Aim-listed GoldStone Resources has started a 1 500 m diamond drilling programme on the 100%-owned and previously producing high-grade Akrokeri underground mine, in Ghana.
The drill programme is in line with the company’s strategy to advance additional high-priority gold targets towards production to augment current production from its Homase open pit mine.
The drilling programme comprises 15 drill holes, focused on testing extensions of the mineral lode that was formerly mined between 1905 and 1909.
The 2022 drill programme builds on previous work conducted at Akrokeri by GoldStone, including re-logging and assaying of 5 200 m of core.
The core was derived from two drilling campaigns undertaken by Birim Goldfields in 1996 and Pan African Resources in 2008, which encountered unknown narrow high-grade quartz veins within the granite, with samples up to 24.8 g/t and 51 g/t.
This confirms the potential of a high-grade deposit within the entire sheared and faulted contact zone between the granite and the sedimentary rocks.
“Akrokeri has always been a source of significant excitement for our geologists, with previous work returning some exceptional intersections of 24.8 g/t and 51 g/t.
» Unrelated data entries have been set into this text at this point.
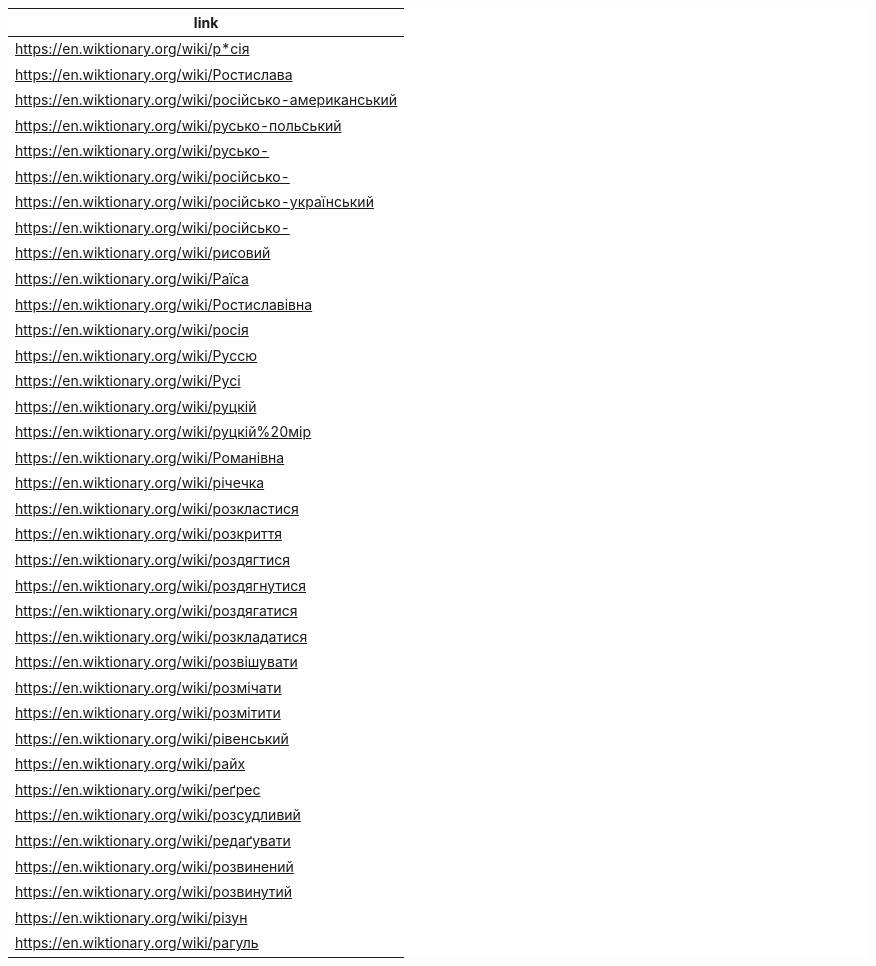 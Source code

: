 |link|
|----|
|https://en.wiktionary.org/wiki/р*сія|
|https://en.wiktionary.org/wiki/Ростислава|
|https://en.wiktionary.org/wiki/російсько-американський|
|https://en.wiktionary.org/wiki/русько-польський|
|https://en.wiktionary.org/wiki/русько-|
|https://en.wiktionary.org/wiki/російсько-|
|https://en.wiktionary.org/wiki/російсько-український|
|https://en.wiktionary.org/wiki/росiйсько-|
|https://en.wiktionary.org/wiki/рисовий|
|https://en.wiktionary.org/wiki/Раїса|
|https://en.wiktionary.org/wiki/Ростиславівна|
|https://en.wiktionary.org/wiki/росія|
|https://en.wiktionary.org/wiki/Руссю|
|https://en.wiktionary.org/wiki/Русі|
|https://en.wiktionary.org/wiki/руцкій|
|https://en.wiktionary.org/wiki/руцкій%20мір|
|https://en.wiktionary.org/wiki/Романівна|
|https://en.wiktionary.org/wiki/річечка|
|https://en.wiktionary.org/wiki/розкластися|
|https://en.wiktionary.org/wiki/розкриття|
|https://en.wiktionary.org/wiki/роздягтися|
|https://en.wiktionary.org/wiki/роздягнутися|
|https://en.wiktionary.org/wiki/роздягатися|
|https://en.wiktionary.org/wiki/розкладатися|
|https://en.wiktionary.org/wiki/розвішувати|
|https://en.wiktionary.org/wiki/розмічати|
|https://en.wiktionary.org/wiki/розмітити|
|https://en.wiktionary.org/wiki/рівенський|
|https://en.wiktionary.org/wiki/райх|
|https://en.wiktionary.org/wiki/реґрес|
|https://en.wiktionary.org/wiki/розсудливий|
|https://en.wiktionary.org/wiki/редаґувати|
|https://en.wiktionary.org/wiki/розвинений|
|https://en.wiktionary.org/wiki/розвинутий|
|https://en.wiktionary.org/wiki/різун|
|https://en.wiktionary.org/wiki/рагуль| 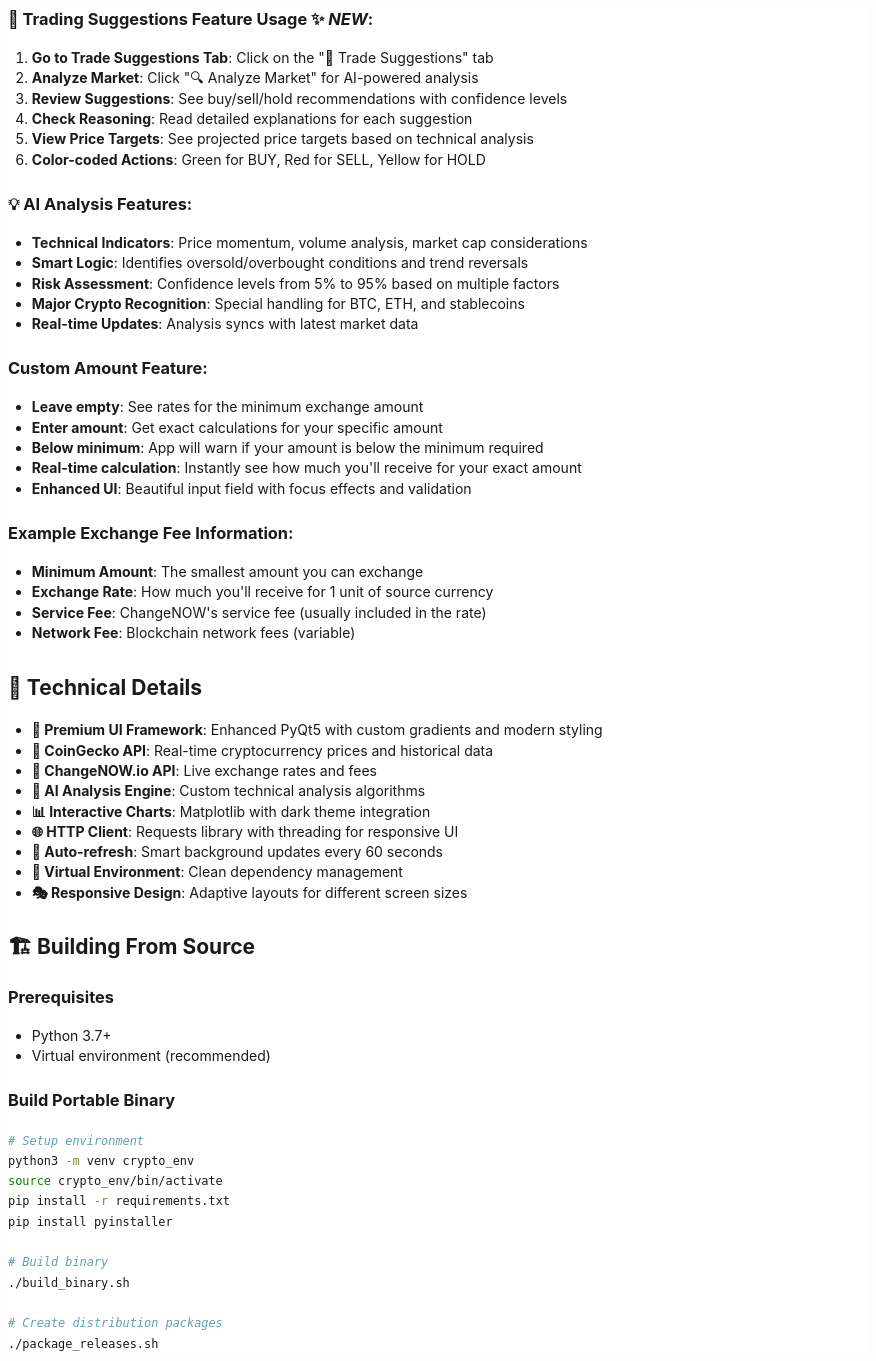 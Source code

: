 ### 🎯 Trading Suggestions Feature Usage ✨ *NEW*:

1. **Go to Trade Suggestions Tab**: Click on the "🎯 Trade Suggestions" tab
2. **Analyze Market**: Click "🔍 Analyze Market" for AI-powered analysis
3. **Review Suggestions**: See buy/sell/hold recommendations with confidence levels
4. **Check Reasoning**: Read detailed explanations for each suggestion
5. **View Price Targets**: See projected price targets based on technical analysis
6. **Color-coded Actions**: Green for BUY, Red for SELL, Yellow for HOLD

### 💡 AI Analysis Features:
- **Technical Indicators**: Price momentum, volume analysis, market cap considerations
- **Smart Logic**: Identifies oversold/overbought conditions and trend reversals  
- **Risk Assessment**: Confidence levels from 5% to 95% based on multiple factors
- **Major Crypto Recognition**: Special handling for BTC, ETH, and stablecoins
- **Real-time Updates**: Analysis syncs with latest market data

### Custom Amount Feature:
- **Leave empty**: See rates for the minimum exchange amount
- **Enter amount**: Get exact calculations for your specific amount  
- **Below minimum**: App will warn if your amount is below the minimum required
- **Real-time calculation**: Instantly see how much you'll receive for your exact amount
- **Enhanced UI**: Beautiful input field with focus effects and validation

### Example Exchange Fee Information:
- **Minimum Amount**: The smallest amount you can exchange
- **Exchange Rate**: How much you'll receive for 1 unit of source currency
- **Service Fee**: ChangeNOW's service fee (usually included in the rate)
- **Network Fee**: Blockchain network fees (variable)

## 🔧 Technical Details

- **🎨 Premium UI Framework**: Enhanced PyQt5 with custom gradients and modern styling
- **📡 CoinGecko API**: Real-time cryptocurrency prices and historical data
- **💱 ChangeNOW.io API**: Live exchange rates and fees
- **🤖 AI Analysis Engine**: Custom technical analysis algorithms
- **📊 Interactive Charts**: Matplotlib with dark theme integration
- **🌐 HTTP Client**: Requests library with threading for responsive UI
- **🔄 Auto-refresh**: Smart background updates every 60 seconds
- **💾 Virtual Environment**: Clean dependency management
- **🎭 Responsive Design**: Adaptive layouts for different screen sizes

## 🏗️ Building From Source

### Prerequisites
- Python 3.7+
- Virtual environment (recommended)

### Build Portable Binary
```bash
# Setup environment
python3 -m venv crypto_env
source crypto_env/bin/activate
pip install -r requirements.txt
pip install pyinstaller

# Build binary
./build_binary.sh

# Create distribution packages
./package_releases.sh
```
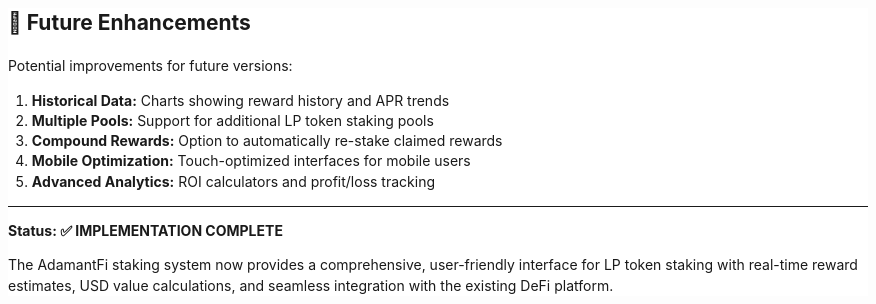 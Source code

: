 ## 🔮 Future Enhancements

Potential improvements for future versions:

1. **Historical Data:** Charts showing reward history and APR trends
2. **Multiple Pools:** Support for additional LP token staking pools
3. **Compound Rewards:** Option to automatically re-stake claimed rewards
4. **Mobile Optimization:** Touch-optimized interfaces for mobile users
5. **Advanced Analytics:** ROI calculators and profit/loss tracking

---

**Status: ✅ IMPLEMENTATION COMPLETE**

The AdamantFi staking system now provides a comprehensive, user-friendly interface for LP token staking with real-time reward estimates, USD value calculations, and seamless integration with the existing DeFi platform.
Our production strategy at Homase is coming to fruition, and we believe that Akrokeri has the potential to make a significant contribution to our total gold inventory.
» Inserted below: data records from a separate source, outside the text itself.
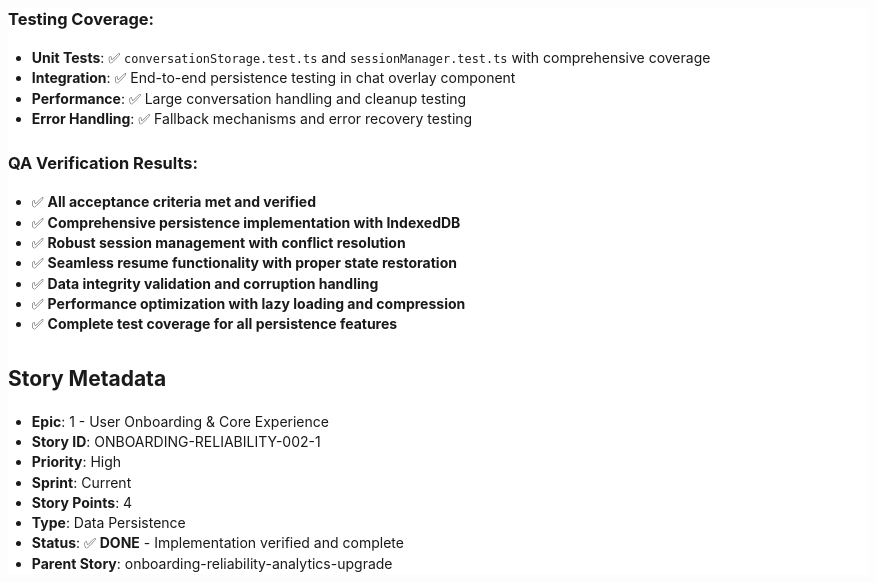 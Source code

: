 ### **Testing Coverage:**
- **Unit Tests**: ✅ `conversationStorage.test.ts` and `sessionManager.test.ts` with comprehensive coverage
- **Integration**: ✅ End-to-end persistence testing in chat overlay component
- **Performance**: ✅ Large conversation handling and cleanup testing
- **Error Handling**: ✅ Fallback mechanisms and error recovery testing

### **QA Verification Results:**
- ✅ **All acceptance criteria met and verified**
- ✅ **Comprehensive persistence implementation with IndexedDB**
- ✅ **Robust session management with conflict resolution**
- ✅ **Seamless resume functionality with proper state restoration**
- ✅ **Data integrity validation and corruption handling**
- ✅ **Performance optimization with lazy loading and compression**
- ✅ **Complete test coverage for all persistence features**

## Story Metadata
- **Epic**: 1 - User Onboarding & Core Experience
- **Story ID**: ONBOARDING-RELIABILITY-002-1
- **Priority**: High
- **Sprint**: Current
- **Story Points**: 4
- **Type**: Data Persistence
- **Status**: ✅ **DONE** - Implementation verified and complete
- **Parent Story**: onboarding-reliability-analytics-upgrade  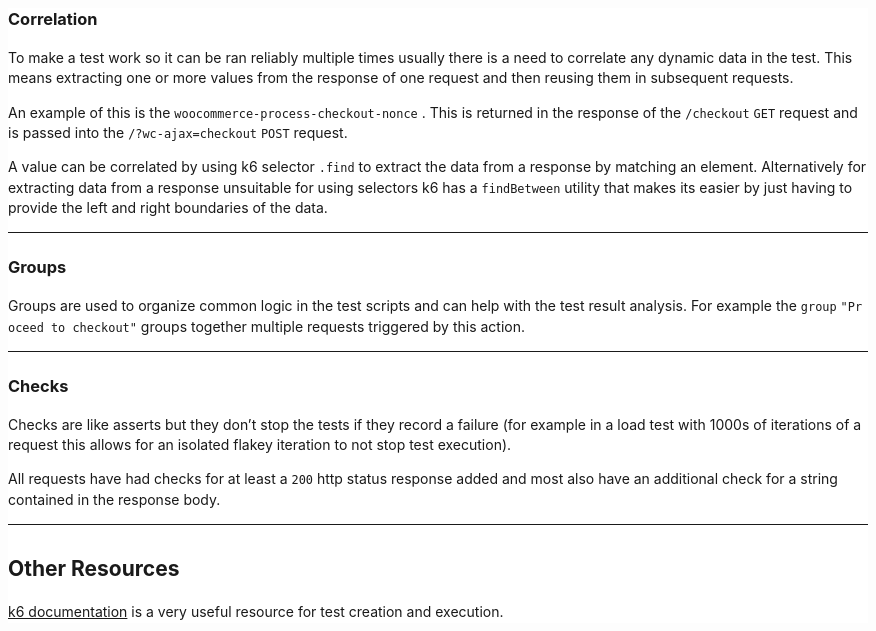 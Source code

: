 ### Correlation

To make a test work so it can be ran reliably multiple times usually there is a need to correlate any dynamic data in the test. This means extracting one or more values from the response of one request and then reusing them in subsequent requests.

An example of this is the `woocommerce-process-checkout-nonce` . This is returned in the response of the `/checkout` `GET` request and is passed into the `/?wc-ajax=checkout` `POST` request.

A value can be correlated by using k6 selector `.find` to extract the data from a response by matching an element. Alternatively for extracting data from a response unsuitable for using selectors k6 has a `findBetween` utility that makes its easier by just having to provide the left and right boundaries of the data.

---
### Groups

Groups are used to organize common logic in the test scripts and can help with the test result analysis. For example the `group` ``"Proceed to checkout"`` groups together multiple requests triggered by this action.

---
### Checks

Checks are like asserts but they don’t stop the tests if they record a failure (for example in a load test with 1000s of iterations of a request this allows for an isolated flakey iteration to not stop test execution).

All requests have had checks for at least a `200` http status response added and most also have an additional check for a string contained in the response body.

---
## Other Resources

[k6 documentation](https://k6.io/docs/) is a very useful resource for test creation and execution.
“We are pleased to be operating on the ground drilling at Akrokeri again and I speak on behalf of the whole team when I say we are extremely enthusiastic about our prospects here. This drill programme is focused on defining the one or more mineral lodes that comprise the extensions of the Akrokeri system and we look forward to reporting results in due course,” says CEO Emma Priestley.
Akrokeri is located in a highly prospective region, about 6 km south of the Homase mine.